Para onde vai o PSDB?

Criado de uma costela do velho MDB, o PSDB ainda não sabe que caminhos trilhará. Carece de completa reconstrução, a partir de um claro receituário. Social-democracia? Liberal-democracia social? Que arranjos devem compor sua identidade? A direita se expande aqui e ali. A esquerda ganha uma e perde duas. Qual o figurino que ainda embala a social-democracia mundial? Fernando Henrique, o maior ícone do partido, com a palavra.

SP, o santuário dos vivos

Quem é esperto tem um olho aberto sobre o Estado de São Paulo, que chamo de santuário dos vivos.
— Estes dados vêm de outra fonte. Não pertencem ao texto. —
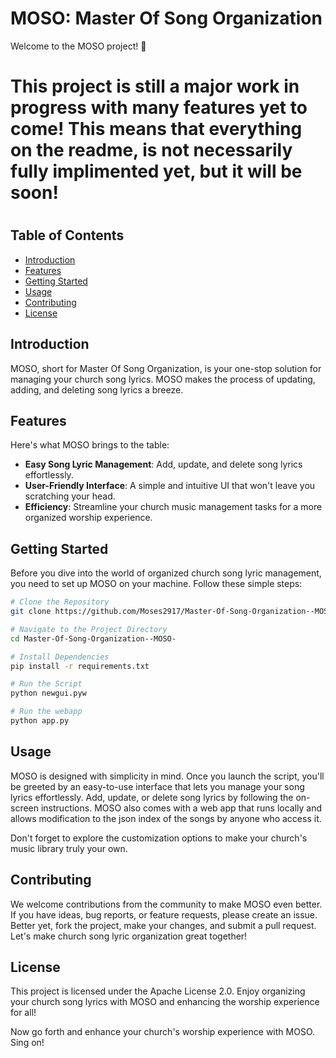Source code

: # MOSO: Master Of Song Organization

Welcome to the MOSO project! 🎵

<h1>This project is still a major work in progress with many features yet to come! This means that everything on the readme, is not necessarily fully implimented yet, but it will be soon!<h1>

## Table of Contents
- [Introduction](#introduction)
- [Features](#features)
- [Getting Started](#getting-started)
- [Usage](#usage)
- [Contributing](#contributing)
- [License](#license)

## Introduction

MOSO, short for Master Of Song Organization, is your one-stop solution for managing your church song lyrics. MOSO makes the process of updating, adding, and deleting song lyrics a breeze.

## Features

Here's what MOSO brings to the table:

- **Easy Song Lyric Management**: Add, update, and delete song lyrics effortlessly.
- **User-Friendly Interface**: A simple and intuitive UI that won't leave you scratching your head.
- **Efficiency**: Streamline your church music management tasks for a more organized worship experience.

## Getting Started

Before you dive into the world of organized church song lyric management, you need to set up MOSO on your machine. Follow these simple steps:

```bash
# Clone the Repository
git clone https://github.com/Moses2917/Master-Of-Song-Organization--MOSO-.git

# Navigate to the Project Directory
cd Master-Of-Song-Organization--MOSO-

# Install Dependencies
pip install -r requirements.txt

# Run the Script
python newgui.pyw

# Run the webapp
python app.py
```

## Usage
MOSO is designed with simplicity in mind. Once you launch the script, you'll be greeted by an easy-to-use interface that lets you manage your song lyrics effortlessly. Add, update, or delete song lyrics by following the on-screen instructions. MOSO also comes with a web app that runs locally and allows modification to the json index of the songs by anyone who access it.

Don't forget to explore the customization options to make your church's music library truly your own.

## Contributing
We welcome contributions from the community to make MOSO even better. If you have ideas, bug reports, or feature requests, please create an issue. Better yet, fork the project, make your changes, and submit a pull request. Let's make church song lyric organization great together!

## License
This project is licensed under the Apache License 2.0. Enjoy organizing your church song lyrics with MOSO and enhancing the worship experience for all!

Now go forth and enhance your church's worship experience with MOSO. Sing on!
A densidade eleitoral de São Paulo é tamanha, que acaba despertando a cobiça de oportunistas e aventureiros. Tem 36 milhões de votos. Tarcísio de Freitas, do Republicanos, não soube dizer em que seção eleitoral votava em São José dos Campos. É candidato ao governo do Estado. Rosângela Moro, senhora Sergio Moro, é candidata a deputada Federal por SP. Moro, juiz, é candidato a senador pelo Paraná. Cristiane Brasil, filha de Roberto Jefferson, é candidata a deputada Federal também por SP. Ela mora no Rio. E Eduardo Bolsonaro, o mais votado do Brasil, continuará sendo eleito por SP. Um carioca-paulista. Perguntem a eles onde fica o Tatuapé. Chegarão lá montados num tatu.

O tirano

Maquiavel conta no Livro III dos Discursos sobre os primeiros dez livros de Tito Lívio a história de um rico romano que deu comida aos pobres durante uma epidemia de fome e que foi por isso executado por seus concidadãos. Argumentaram que ele pretendia fazer seguidores para tornar-se um tirano. Essa reação ilustra a tensão entre moral e política. Mostra que os romanos se preocupavam mais com a liberdade do que com o bem-estar social.

Fecho a coluna com Esopo.

Jumento que transportava sal

Um jumento carregado de sal atravessava um rio. A certa altura escorregou e caiu na água. Então o sal derreteu-se e o jumento, levantando-se mais leve, ficou encantado com o acontecido. Tempos depois, chegando à beira de um rio com um carregamento de esponjas, o jumento pensou que, se ele se deixasse cair outra vez, logo se levantaria mais ligeiro; por isso resvalou de propósito e caiu dentro do rio. Todavia ocorreu que, tendo-se as esponjas embebidas de água, ele não pôde levantar-se, e morreu afogado ali mesmo. Assim também certos indivíduos não percebem que, por causa das suas próprias astúcias, eles mesmos se precipitam na infelicidade. (Esopo)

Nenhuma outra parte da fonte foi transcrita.